The first blends I tried smelled delicious... Lavender and vanilla, Lemongrass and peppermint, and Rosemary Cinnamon. Mmmm...yum!
Here's my recipe for these repellents
(adapted from Wellness Mama's recipe)
Essential Oil Bug Spray
Fill a 4 oz. spray bottle half-way with distilled water.
Add 1/2 tsp vegetable glycerine
Add Witch Hazel, leaving about half an inch empty at the top of bottle
Add 30 drops of essential oils (for each scent you use). So if you make lemongrass & peppermint, there will be 60 total drops. The possibility for scents are endless with this. My kids loved experimenting with this. This is a great way to get kids involved and invested in wearing the repellents they have created.
The verdict: These oil based sprays were light and nicely scented. They didn't feel heavy or oppressive at all. It was almost like wearing a really light body spray. However, we were nervous to use the vanilla scented sprays in bear country, so we avoided that scent in Yellowstone.
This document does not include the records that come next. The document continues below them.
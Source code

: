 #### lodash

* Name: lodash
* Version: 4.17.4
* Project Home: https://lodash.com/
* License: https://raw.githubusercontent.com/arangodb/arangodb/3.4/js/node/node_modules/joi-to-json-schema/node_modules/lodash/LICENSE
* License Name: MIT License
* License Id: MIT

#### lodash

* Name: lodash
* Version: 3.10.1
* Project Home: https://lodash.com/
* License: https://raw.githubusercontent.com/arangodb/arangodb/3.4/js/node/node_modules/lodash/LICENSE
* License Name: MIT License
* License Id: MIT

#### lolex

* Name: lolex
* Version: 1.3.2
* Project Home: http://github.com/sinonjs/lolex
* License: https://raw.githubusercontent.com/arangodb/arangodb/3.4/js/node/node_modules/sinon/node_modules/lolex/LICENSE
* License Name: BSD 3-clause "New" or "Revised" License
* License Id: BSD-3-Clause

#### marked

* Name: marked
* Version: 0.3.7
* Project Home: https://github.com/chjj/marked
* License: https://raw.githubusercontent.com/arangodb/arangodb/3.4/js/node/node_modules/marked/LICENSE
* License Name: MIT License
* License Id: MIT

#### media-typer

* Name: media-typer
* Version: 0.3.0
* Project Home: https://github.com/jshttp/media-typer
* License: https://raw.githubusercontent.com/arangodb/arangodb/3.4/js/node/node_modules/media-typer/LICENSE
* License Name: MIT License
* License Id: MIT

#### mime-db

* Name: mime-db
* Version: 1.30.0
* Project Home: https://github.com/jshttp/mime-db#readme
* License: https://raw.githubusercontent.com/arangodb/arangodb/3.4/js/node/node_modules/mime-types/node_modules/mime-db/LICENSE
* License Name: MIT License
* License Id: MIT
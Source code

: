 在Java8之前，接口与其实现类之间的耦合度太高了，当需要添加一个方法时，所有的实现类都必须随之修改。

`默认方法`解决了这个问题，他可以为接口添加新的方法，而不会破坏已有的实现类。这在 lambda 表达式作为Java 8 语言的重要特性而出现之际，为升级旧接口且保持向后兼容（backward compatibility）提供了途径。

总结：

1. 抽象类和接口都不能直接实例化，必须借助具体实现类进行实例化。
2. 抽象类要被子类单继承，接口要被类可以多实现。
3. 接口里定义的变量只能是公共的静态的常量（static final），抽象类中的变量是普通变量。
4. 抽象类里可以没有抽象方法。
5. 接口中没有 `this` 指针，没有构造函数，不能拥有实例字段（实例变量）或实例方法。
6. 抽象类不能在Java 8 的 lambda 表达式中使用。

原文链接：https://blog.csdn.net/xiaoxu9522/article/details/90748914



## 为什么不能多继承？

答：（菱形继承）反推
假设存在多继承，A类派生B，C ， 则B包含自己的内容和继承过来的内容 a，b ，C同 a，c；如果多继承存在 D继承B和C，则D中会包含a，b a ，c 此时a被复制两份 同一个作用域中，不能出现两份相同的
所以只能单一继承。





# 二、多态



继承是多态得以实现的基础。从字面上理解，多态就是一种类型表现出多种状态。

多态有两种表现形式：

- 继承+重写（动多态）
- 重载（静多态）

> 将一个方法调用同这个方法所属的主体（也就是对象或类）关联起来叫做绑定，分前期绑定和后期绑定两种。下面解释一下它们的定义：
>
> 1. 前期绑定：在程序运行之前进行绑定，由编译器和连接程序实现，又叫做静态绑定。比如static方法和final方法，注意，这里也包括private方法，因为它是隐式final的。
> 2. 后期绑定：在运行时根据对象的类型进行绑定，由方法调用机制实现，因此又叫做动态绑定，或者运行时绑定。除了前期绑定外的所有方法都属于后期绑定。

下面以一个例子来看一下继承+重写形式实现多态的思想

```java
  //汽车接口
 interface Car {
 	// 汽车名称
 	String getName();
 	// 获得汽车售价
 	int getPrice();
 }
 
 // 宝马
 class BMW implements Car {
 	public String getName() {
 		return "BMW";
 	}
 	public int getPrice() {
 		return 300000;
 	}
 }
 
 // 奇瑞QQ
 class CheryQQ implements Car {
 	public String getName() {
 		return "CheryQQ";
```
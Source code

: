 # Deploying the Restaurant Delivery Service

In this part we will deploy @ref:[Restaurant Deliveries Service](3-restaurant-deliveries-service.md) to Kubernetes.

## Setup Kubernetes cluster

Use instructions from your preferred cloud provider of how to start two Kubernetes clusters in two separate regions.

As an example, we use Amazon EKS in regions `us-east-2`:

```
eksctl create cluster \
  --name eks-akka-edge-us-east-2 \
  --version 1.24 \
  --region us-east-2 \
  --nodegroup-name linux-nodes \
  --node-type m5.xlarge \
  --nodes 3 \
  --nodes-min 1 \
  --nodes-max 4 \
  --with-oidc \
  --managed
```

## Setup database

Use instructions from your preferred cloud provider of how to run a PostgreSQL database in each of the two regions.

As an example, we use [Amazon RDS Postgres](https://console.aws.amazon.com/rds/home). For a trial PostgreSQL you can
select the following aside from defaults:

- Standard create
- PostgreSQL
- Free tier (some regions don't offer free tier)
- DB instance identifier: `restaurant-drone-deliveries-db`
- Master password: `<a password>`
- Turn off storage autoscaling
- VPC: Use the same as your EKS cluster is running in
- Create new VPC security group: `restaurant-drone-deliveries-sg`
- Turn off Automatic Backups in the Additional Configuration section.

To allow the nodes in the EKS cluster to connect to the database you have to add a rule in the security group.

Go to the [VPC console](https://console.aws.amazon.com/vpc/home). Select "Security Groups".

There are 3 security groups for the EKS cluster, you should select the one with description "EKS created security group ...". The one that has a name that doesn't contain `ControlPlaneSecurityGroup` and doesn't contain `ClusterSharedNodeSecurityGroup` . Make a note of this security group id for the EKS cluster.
The lemongrass peppermint one worked the best for mosquitoes, and that is the one we consistently went back to. I loved this scent and the way it worked on me. This was the kids' favorite too.
However, at Yellowstone, during prime bug hours, my husband still was bitten when using these sprays. He turned to the heavier-hitting "Four Thieves Concoction" we had made. The kids started jokingly calling it our, "salad dressing" bug spray, but honestly that's what it smells like when you first spray it. The vinegar smell does fade as it dries, but I'm not gonna lie to you, it does smell like strong Italian Vinaigrette when you spray it on yourself. But since this spray was bullet-proof for us, we all thought it was very well-worth it. And I'd much prefer to smell vinegar than those horrible fake-campy scents of the deet sprays. I just can't stand all of that strong fragrance.
Salad Dressing Bug Repellent
adapted from Wellness Mama's recipe
1 (nearly full) 32 oz. bottle of Apple Cider Vinegar
3 TBS Rosemary
2 TBS Thyme
2 TBS Peppermint
3 TBS Lavender
Since I always have Apple Cider Vinegar on hand, I thought the easiest way to make this recipe was to add the herbs to the nearly-full jar in my pantry. If you prefer, you could add all ingredients to a mason jar. I've made it this way as well and it worked great too.
Add all herbs to Apple Cider Vinegar, close lid tightly and shake well. Leave concoction on counter where you will remember it, and shake daily for several weeks. My first batch sat (and was shaken) for about a month. For my second batch, I only remembered to make the repellent 2.5 weeks prior to our trip, and it still worked great! Anyway, keep shaking the repellent every day. Then, prior to using, strain the herbs from the liquid and pour liquid back into bottle. Store in fridge for longer shelf life. Ours was fine, and still very potent, in the cabinet for our 4 day camping trip. Pour 3/4 of the solution into a spray bottle, and fill the rest with distilled water. Your "Salad Dressing Bug Spray" is now ready! You will have to apply more frequently than with commercial sprays, but it worked great for us!
The Verdict: This spray was amazing for heavy mosquitoes. We had to re-apply frequently (every few hours) but it was bullet-proof, even in the thick bugs at Yellowstone. We just used it again last weekend on our Clearlake (trust me, this name is a huge misnomer!) trip and it again did not let us down. It does have a very strong vinegar smell, so if that bothers you, you will hate this spray. For the rest of us, the smell is totally worth the protection this offers. My kids (who love eating salads with balsamic vinaigrette on it, even think it smells good! Ha!)